La Pallamano Camerano stecca la prima!

A Massa Marittima pagato lo scotto dell’inesperienza e delle defezioni

Pallamano – Campionato A2 maschile

Massa Marittima – Camerano 31 – 24 Parziale primo tempo 17 – 11

Massa Marittima – Stecca la prima di campionato la Pallamano Camerano, pagando il noviziato in A2 e l’assenza di alcune pedine bloccate in infermeria: una situazione fra le meno agevoli per poter iniziare con serenità in una categoria tutta da scoprire.

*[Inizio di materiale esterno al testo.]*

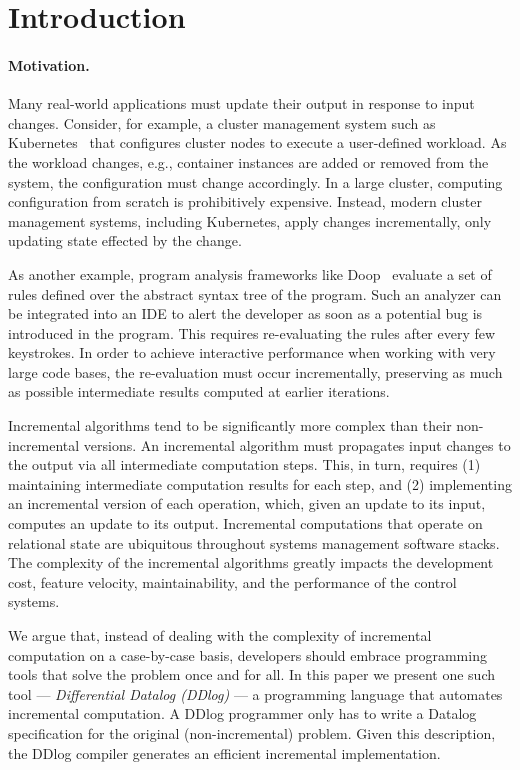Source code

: \section{Introduction}\label{sec-introduction}

\paragraph{Motivation.}
Many real-world applications must update their output in response to input changes.  Consider, for
example, a cluster management system such as Kubernetes~\cite{kubernetes} that configures cluster
nodes to execute a user-defined workload.  As the workload changes, e.g., container instances are
added or removed from the system, the configuration must change accordingly.  In a large cluster,
computing configuration from scratch is prohibitively expensive.  Instead, modern cluster management
systems, including Kubernetes, apply changes incrementally, only updating state effected by the
change.

As another example, program analysis frameworks like Doop~\cite{Bravenboer-oopsla09} evaluate a set
of rules defined over the abstract syntax tree of the program.  Such an analyzer can be integrated
into an IDE to alert the developer as soon as a potential bug is introduced in the program.  This
requires re-evaluating the rules after every few keystrokes.  In order to achieve interactive
performance when working with very large code bases, the re-evaluation must occur incrementally,
preserving as much as possible intermediate results computed at earlier iterations.

Incremental algorithms tend to be significantly more complex than
their non-incremental versions.  An incremental algorithm must
propagates input changes to the output via all intermediate
computation steps.  This, in turn, requires (1) maintaining
intermediate computation results for each step, and (2) implementing
an incremental version of each operation, which, given an update to
its input, computes an update to its output.  Incremental computations
that operate on relational state are ubiquitous throughout systems
management software stacks.  The complexity of the incremental algorithms
greatly impacts the development cost, feature velocity,
maintainability, and the performance of the control systems.

We argue that, instead of dealing with the complexity of incremental
computation on a case-by-case basis, developers should embrace
programming tools that solve the problem once and for all.  In this
paper we present one such tool --- \emph{Differential Datalog (DDlog)}
--- a programming language that automates incremental computation.  A
DDlog programmer only has to write a Datalog specification for the
original (non-incremental) problem.  Given this description, the DDlog
compiler generates an efficient incremental implementation.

Massa Marittima – La compagine della Pallamano Camerano: in alto da sinistra: Cardogna, Monaci, Guerrero, Fabiani, Cirilli, Scandali, Covali, Osimani, Boccolini, Campana; in basso da sinistra: Gardi, Badialetti, Campanale, Recanatini e Beducci.

Nonostante ciò, i ragazzi ci provano e partono in quarta per cercare di sorprende in velocità gli avversari portandosi sul 6 a 2. I padroni di casa, però, reagiscono e recuperano. Il Camerano commette una serie di errori in fase conclusiva favorendo il Massa che allunga. Il primo tempo termina 17 a 11 per i toscani.

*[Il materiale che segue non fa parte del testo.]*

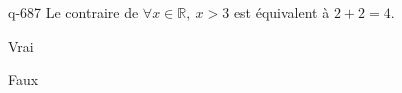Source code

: \begin{truefalse}{q-687}
Le contraire de $\forall x \in \mathbb R,\: x>3$ est équivalent à $2+2=4$.
\item* Vrai
\item Faux
\end{truefalse}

La ripresa è tutta loro. Il Massa si porta sul 22 a 12, il Camerano reagisce e riesce ad accorciare ma poi si spegne. Sono diverse le circostanze: la maggiore esperienza della squadra toscana, gli errori nei vari reparti dei cameranesi, la loro stanchezza, i pochi cambi a disposizione. Fatto sta che l’incontro termina 31 a 24 per il Massa Marittima.

Nessun dramma, per carità, siamo solo all’inizio. Qualche difficoltà va messa in conto, in attesa che rientrino tutti e si possa giocare a pieno organico.

Prossimo incontro al palazzetto di Camerano domenica 15 ottobre ore 18.00 contro il Faenza, una delle favorite di questo campionato.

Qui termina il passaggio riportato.